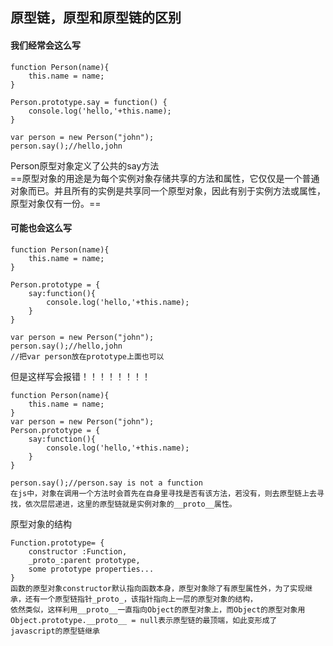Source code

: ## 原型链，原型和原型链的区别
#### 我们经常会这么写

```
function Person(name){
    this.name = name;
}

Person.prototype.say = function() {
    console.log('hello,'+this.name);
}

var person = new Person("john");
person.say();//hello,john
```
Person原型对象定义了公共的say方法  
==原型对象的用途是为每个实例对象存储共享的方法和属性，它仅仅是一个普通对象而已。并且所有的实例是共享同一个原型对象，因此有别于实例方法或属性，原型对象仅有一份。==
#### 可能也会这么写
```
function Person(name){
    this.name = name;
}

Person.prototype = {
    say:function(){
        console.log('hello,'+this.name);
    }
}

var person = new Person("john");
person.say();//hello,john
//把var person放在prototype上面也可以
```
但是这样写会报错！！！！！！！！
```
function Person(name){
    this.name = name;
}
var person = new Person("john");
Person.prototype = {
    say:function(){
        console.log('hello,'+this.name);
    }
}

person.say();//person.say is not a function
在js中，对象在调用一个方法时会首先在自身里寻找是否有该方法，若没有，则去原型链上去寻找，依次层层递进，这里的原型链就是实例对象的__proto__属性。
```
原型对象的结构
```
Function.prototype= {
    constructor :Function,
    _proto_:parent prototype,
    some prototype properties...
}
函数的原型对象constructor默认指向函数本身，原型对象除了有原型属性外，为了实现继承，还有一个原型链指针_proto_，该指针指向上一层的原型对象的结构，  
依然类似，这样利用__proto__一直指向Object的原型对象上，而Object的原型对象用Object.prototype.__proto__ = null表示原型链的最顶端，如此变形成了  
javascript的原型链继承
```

☆ ☆ ☆ ☆ ☆

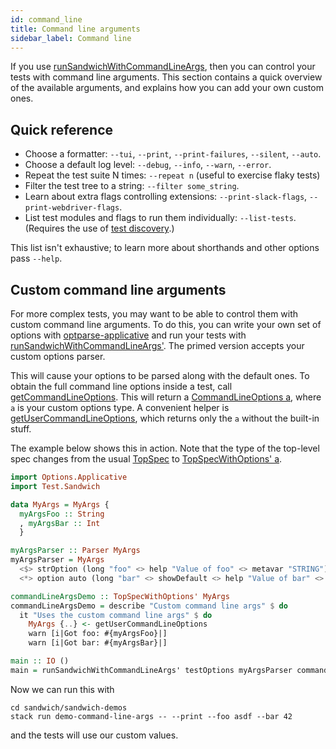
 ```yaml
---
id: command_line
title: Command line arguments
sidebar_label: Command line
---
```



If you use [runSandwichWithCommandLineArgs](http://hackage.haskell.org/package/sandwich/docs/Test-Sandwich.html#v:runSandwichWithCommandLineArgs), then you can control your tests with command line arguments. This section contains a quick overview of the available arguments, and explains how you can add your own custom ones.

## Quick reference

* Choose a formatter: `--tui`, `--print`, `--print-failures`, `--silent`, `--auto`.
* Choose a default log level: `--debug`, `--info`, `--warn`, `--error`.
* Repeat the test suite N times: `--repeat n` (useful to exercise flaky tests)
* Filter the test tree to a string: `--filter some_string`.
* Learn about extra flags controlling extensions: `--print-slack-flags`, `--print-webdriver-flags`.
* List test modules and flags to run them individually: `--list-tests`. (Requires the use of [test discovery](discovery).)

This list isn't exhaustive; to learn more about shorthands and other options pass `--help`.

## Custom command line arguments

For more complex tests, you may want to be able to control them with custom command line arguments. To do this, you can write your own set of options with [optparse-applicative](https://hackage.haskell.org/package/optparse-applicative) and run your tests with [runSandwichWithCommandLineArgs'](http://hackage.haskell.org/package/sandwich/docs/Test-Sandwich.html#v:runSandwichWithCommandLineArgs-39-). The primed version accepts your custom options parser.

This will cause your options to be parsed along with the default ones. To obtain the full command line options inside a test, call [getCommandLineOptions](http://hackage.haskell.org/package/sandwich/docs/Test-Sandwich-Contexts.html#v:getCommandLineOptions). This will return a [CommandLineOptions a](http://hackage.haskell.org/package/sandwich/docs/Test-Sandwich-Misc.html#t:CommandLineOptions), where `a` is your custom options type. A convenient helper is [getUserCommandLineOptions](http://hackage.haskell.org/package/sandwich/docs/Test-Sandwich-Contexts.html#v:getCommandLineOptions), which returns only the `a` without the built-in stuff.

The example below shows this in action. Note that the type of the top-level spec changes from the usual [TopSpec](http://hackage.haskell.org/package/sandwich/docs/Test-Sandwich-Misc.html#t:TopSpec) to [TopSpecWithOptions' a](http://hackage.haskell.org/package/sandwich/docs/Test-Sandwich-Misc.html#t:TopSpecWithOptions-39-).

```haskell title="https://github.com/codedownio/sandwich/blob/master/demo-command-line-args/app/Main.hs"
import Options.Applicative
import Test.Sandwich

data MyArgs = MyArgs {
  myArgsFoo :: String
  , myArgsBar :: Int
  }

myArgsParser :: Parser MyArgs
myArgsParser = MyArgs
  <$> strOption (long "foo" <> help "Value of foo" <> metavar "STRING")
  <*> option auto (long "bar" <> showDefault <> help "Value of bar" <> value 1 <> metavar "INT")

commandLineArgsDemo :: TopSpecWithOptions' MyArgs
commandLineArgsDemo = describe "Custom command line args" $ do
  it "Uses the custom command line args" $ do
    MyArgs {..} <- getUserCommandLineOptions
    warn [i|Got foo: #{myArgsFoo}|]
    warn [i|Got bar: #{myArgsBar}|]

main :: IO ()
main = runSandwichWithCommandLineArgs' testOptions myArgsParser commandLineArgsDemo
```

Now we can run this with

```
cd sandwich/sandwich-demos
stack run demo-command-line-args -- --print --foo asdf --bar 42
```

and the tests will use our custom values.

☆ ☆ ☆ ☆ ☆

**What is required:** Extract, from the listing above, every line where the string "Choose" occurs.

**Exercise solution:**
* Choose a formatter: `--tui`, `--print`, `--print-failures`, `--silent`, `--auto`.
* Choose a default log level: `--debug`, `--info`, `--warn`, `--error`.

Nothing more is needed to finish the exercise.